Content starts

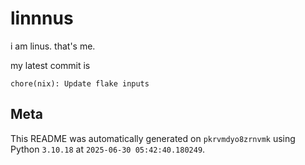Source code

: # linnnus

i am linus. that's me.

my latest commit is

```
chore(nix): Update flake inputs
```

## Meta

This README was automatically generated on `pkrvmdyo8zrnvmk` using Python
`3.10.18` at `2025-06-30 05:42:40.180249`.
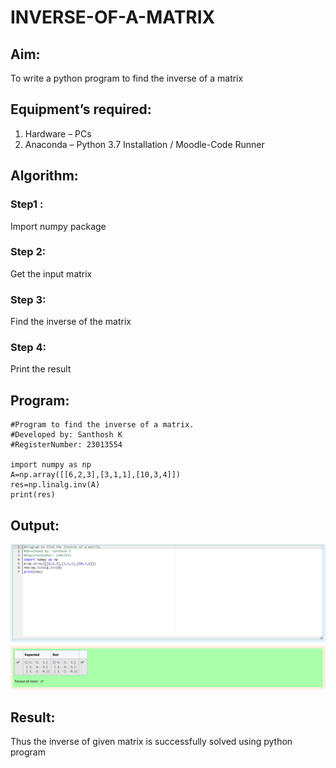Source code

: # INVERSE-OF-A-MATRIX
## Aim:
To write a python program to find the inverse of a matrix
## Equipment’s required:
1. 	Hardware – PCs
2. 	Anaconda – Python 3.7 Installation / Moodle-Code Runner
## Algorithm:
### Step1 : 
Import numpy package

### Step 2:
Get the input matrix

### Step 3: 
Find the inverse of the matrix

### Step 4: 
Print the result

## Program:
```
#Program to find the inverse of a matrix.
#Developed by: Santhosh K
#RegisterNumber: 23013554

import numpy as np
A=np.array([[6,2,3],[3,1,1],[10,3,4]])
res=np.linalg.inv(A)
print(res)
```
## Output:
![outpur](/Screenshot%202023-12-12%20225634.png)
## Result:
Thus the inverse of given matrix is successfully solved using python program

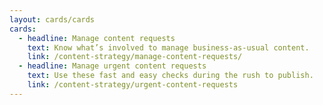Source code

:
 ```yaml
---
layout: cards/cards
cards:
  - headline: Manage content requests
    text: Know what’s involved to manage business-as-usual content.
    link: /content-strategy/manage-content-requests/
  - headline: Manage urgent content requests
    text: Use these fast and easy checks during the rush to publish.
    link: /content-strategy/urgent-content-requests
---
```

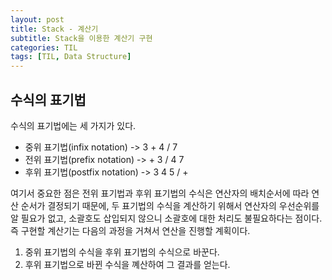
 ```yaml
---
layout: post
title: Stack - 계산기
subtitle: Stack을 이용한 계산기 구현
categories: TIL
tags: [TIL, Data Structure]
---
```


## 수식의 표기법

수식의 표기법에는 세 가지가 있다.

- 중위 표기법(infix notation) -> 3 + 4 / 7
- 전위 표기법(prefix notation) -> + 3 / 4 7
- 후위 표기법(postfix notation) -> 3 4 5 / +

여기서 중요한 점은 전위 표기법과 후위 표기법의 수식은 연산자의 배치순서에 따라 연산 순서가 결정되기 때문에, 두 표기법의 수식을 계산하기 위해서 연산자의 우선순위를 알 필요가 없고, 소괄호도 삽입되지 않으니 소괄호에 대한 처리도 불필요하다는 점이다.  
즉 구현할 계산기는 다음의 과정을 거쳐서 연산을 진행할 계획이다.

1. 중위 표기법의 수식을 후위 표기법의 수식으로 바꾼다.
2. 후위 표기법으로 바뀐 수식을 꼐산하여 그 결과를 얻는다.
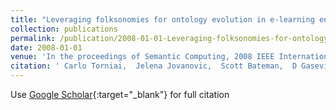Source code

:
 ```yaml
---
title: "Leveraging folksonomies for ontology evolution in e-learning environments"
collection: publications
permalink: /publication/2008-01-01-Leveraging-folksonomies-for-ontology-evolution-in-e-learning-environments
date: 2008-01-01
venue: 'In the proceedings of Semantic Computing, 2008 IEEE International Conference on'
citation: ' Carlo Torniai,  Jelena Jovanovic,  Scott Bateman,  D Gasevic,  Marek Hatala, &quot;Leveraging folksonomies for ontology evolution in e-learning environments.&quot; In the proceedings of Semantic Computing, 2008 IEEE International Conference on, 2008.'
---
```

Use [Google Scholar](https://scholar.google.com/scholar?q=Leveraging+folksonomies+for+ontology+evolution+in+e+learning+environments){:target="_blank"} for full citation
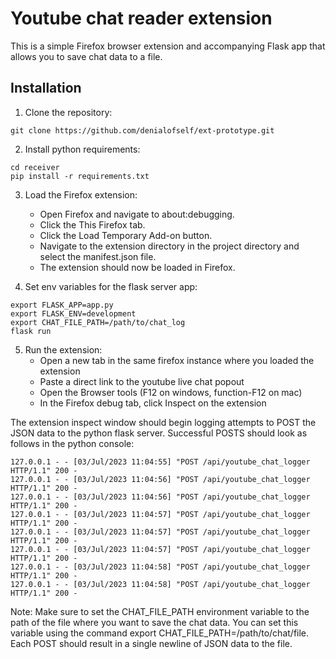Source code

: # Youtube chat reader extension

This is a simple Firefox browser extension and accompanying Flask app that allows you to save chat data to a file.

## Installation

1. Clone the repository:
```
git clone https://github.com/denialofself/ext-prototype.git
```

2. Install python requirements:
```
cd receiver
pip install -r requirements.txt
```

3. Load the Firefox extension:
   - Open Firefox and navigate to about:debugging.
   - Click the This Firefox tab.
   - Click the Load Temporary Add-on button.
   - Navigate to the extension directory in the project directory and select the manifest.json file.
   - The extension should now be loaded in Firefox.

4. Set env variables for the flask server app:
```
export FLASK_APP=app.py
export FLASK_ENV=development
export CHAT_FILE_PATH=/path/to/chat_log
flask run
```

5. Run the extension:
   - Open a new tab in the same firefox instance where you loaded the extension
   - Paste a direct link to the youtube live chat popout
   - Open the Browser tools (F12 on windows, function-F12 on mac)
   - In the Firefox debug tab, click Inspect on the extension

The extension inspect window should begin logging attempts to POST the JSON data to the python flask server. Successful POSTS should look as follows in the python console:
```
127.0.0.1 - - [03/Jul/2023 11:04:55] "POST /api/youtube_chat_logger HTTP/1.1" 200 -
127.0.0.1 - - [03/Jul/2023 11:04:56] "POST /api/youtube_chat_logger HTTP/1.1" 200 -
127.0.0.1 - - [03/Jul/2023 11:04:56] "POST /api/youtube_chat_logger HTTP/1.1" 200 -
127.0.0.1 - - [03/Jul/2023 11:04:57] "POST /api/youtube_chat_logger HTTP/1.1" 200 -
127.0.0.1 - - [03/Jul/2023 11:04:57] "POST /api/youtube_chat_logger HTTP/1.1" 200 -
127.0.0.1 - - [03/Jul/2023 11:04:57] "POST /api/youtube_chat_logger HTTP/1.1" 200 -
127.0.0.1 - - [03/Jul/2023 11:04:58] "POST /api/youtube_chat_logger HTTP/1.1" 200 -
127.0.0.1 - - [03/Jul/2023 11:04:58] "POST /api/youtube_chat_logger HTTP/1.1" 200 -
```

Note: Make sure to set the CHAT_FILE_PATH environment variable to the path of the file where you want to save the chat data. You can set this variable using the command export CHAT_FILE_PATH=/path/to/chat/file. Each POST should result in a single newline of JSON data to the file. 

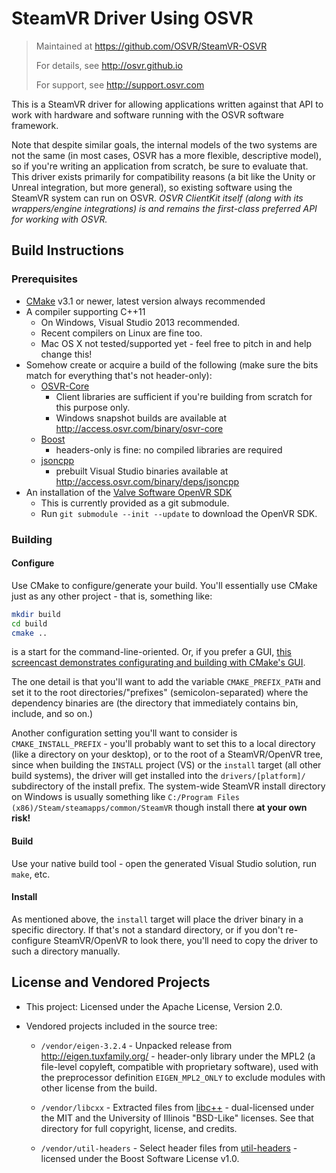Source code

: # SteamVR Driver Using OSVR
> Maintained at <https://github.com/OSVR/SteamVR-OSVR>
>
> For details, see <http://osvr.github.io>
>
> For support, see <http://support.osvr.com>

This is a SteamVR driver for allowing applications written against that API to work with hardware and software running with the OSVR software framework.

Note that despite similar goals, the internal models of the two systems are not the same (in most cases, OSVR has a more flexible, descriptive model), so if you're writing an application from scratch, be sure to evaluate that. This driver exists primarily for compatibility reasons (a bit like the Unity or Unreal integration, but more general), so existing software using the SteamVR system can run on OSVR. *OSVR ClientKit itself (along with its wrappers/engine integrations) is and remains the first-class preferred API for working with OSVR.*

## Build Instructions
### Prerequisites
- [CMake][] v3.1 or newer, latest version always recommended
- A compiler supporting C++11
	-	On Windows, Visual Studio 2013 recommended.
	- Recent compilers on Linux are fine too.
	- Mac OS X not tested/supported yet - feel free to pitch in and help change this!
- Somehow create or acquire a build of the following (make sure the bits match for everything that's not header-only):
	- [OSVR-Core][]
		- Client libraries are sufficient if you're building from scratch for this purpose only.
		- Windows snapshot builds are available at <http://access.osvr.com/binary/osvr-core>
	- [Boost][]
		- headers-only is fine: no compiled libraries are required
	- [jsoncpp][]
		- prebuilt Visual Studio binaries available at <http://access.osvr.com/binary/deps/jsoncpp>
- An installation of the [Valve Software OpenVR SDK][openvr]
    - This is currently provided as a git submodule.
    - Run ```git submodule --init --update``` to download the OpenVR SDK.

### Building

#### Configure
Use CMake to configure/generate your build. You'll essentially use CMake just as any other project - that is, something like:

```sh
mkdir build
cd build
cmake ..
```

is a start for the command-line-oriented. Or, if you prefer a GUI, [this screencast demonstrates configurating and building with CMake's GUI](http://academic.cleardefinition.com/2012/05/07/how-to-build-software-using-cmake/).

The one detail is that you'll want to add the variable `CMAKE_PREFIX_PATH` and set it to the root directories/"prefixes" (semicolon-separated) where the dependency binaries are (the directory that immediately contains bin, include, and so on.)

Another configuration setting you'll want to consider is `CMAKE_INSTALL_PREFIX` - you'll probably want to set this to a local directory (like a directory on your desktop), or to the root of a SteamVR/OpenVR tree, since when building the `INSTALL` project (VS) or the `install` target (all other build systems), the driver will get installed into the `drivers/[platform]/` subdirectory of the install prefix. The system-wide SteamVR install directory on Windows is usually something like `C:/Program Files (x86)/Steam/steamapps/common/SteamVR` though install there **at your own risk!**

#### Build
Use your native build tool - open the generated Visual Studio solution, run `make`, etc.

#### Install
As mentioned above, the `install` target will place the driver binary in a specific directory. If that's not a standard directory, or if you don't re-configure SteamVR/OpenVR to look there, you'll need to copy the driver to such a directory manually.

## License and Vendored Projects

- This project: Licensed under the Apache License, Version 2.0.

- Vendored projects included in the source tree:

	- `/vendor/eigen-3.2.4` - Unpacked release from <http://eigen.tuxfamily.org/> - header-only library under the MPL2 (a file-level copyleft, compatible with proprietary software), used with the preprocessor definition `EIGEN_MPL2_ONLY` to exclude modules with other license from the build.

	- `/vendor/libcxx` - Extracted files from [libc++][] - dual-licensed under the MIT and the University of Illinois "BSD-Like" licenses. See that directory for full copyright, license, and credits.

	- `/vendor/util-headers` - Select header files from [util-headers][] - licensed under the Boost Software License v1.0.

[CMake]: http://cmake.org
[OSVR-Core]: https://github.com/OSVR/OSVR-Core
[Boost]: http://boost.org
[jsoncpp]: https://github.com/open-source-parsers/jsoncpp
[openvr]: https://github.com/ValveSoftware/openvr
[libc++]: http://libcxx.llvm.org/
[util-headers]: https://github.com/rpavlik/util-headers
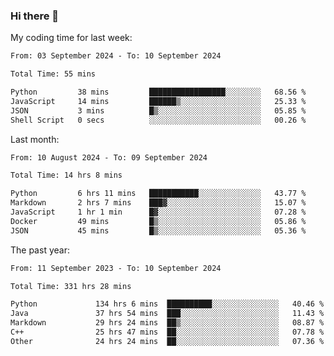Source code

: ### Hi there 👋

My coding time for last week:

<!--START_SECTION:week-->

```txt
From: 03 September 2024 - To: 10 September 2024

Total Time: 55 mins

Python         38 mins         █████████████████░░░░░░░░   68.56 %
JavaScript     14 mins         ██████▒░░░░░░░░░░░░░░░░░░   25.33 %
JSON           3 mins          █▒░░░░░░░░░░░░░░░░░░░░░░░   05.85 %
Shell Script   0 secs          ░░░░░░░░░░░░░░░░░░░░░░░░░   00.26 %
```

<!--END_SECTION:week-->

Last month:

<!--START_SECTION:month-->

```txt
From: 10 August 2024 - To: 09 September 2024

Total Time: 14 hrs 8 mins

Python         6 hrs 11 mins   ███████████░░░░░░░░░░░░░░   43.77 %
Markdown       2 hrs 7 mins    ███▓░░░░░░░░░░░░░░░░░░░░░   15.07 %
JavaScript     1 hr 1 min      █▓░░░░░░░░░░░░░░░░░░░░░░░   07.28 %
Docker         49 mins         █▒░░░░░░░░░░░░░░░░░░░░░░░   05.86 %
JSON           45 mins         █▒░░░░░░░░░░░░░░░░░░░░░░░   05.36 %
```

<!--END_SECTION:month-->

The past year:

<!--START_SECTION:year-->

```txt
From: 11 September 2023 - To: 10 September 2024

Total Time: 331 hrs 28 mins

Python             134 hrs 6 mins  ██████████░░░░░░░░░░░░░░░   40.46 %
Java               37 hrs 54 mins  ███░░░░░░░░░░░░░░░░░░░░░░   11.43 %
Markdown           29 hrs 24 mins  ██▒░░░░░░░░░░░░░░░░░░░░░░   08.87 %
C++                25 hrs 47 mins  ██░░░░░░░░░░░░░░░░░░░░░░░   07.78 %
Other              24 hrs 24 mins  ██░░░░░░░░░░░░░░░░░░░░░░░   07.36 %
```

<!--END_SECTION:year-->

Content ends

**Instructions to follow:** All that is needed is the exact run of lines above from the line containing "- This is currently" through the line containing "is a start for", both of them included.

**Written solution:**
    - This is currently provided as a git submodule.
    - Run ```git submodule --init --update``` to download the OpenVR SDK.

### Building

#### Configure
Use CMake to configure/generate your build. You'll essentially use CMake just as any other project - that is, something like:

```sh
mkdir build
cd build
cmake ..
```

is a start for the command-line-oriented. Or, if you prefer a GUI, [this screencast demonstrates configurating and building with CMake's GUI](http://academic.cleardefinition.com/2012/05/07/how-to-build-software-using-cmake/).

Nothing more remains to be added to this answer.